INSTRUCTIONS TO FOLLOW: The lines you return must be all those in the data that hold the string "comprends".

___

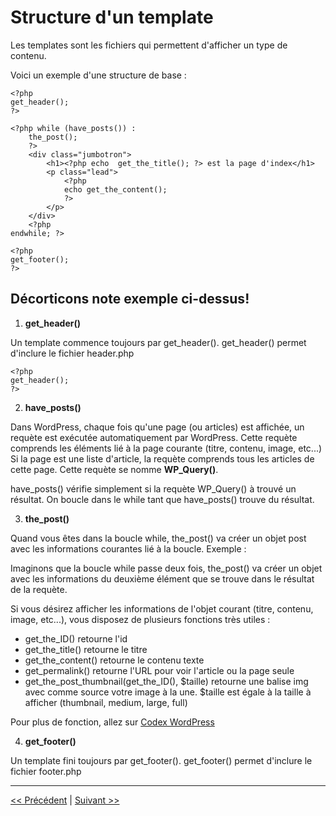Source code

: # Structure d'un template

Les templates sont les fichiers qui permettent d'afficher un type de contenu.

Voici un exemple d'une structure de base :

```
<?php
get_header(); 
?>

<?php while (have_posts()) :
    the_post();
    ?>
    <div class="jumbotron">
        <h1><?php echo  get_the_title(); ?> est la page d'index</h1>
        <p class="lead">
            <?php
            echo get_the_content();
            ?>
        </p>
    </div>
    <?php
endwhile; ?>

<?php 
get_footer(); 
?>
```

## Décorticons note exemple ci-dessus!

1. **get_header()**

Un template commence toujours par get_header().
get_header() permet d'inclure le fichier header.php

```
<?php
get_header(); 
?>
```

2. **have_posts()**

Dans WordPress, chaque fois qu'une page (ou articles) est affichée, un requète est exécutée automatiquement par WordPress.
Cette requète comprends les éléments lié à la page courante (titre, contenu, image, etc...)
Si la page est une liste d'article, la requète comprends tous les articles de cette page.
Cette requète se nomme **WP_Query()**.

have_posts() vérifie simplement si la requète WP_Query() à trouvé un résultat.
On boucle dans le while tant que have_posts() trouve du résultat.

3. **the_post()**

Quand vous êtes dans la boucle while, the_post() va créer un objet post avec les informations courantes lié à la boucle.
Exemple :

Imaginons que la boucle while passe deux fois, the_post() va créer un objet avec les informations du deuxième élément que se trouve dans le résultat de la requète.

Si vous désirez afficher les informations de l'objet courant (titre, contenu, image, etc...), 
vous disposez de plusieurs fonctions très utiles :

- get_the_ID() retourne l'id
- get_the_title() retourne le titre
- get_the_content() retourne le contenu texte
- get_permalink() retourne l'URL pour voir l'article ou la page seule
- get_the_post_thumbnail(get_the_ID(), $taille) retourne une balise img avec comme source votre image à la une.
$taille est égale à la taille à afficher (thumbnail, medium, large, full)

Pour plus de fonction, allez sur [Codex WordPress](https://codex.wordpress.org/fr:Fonctions_de_r%C3%A9f%C3%A9rence)


4. **get_footer()**

Un template fini toujours par get_footer().
get_footer() permet d'inclure le fichier footer.php

---

[<< Précédent](arborescence.md) | [Suivant >>](functions.md)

___

RESPONSE AREA:
Cette requète comprends les éléments lié à la page courante (titre, contenu, image, etc...)
Si la page est une liste d'article, la requète comprends tous les articles de cette page.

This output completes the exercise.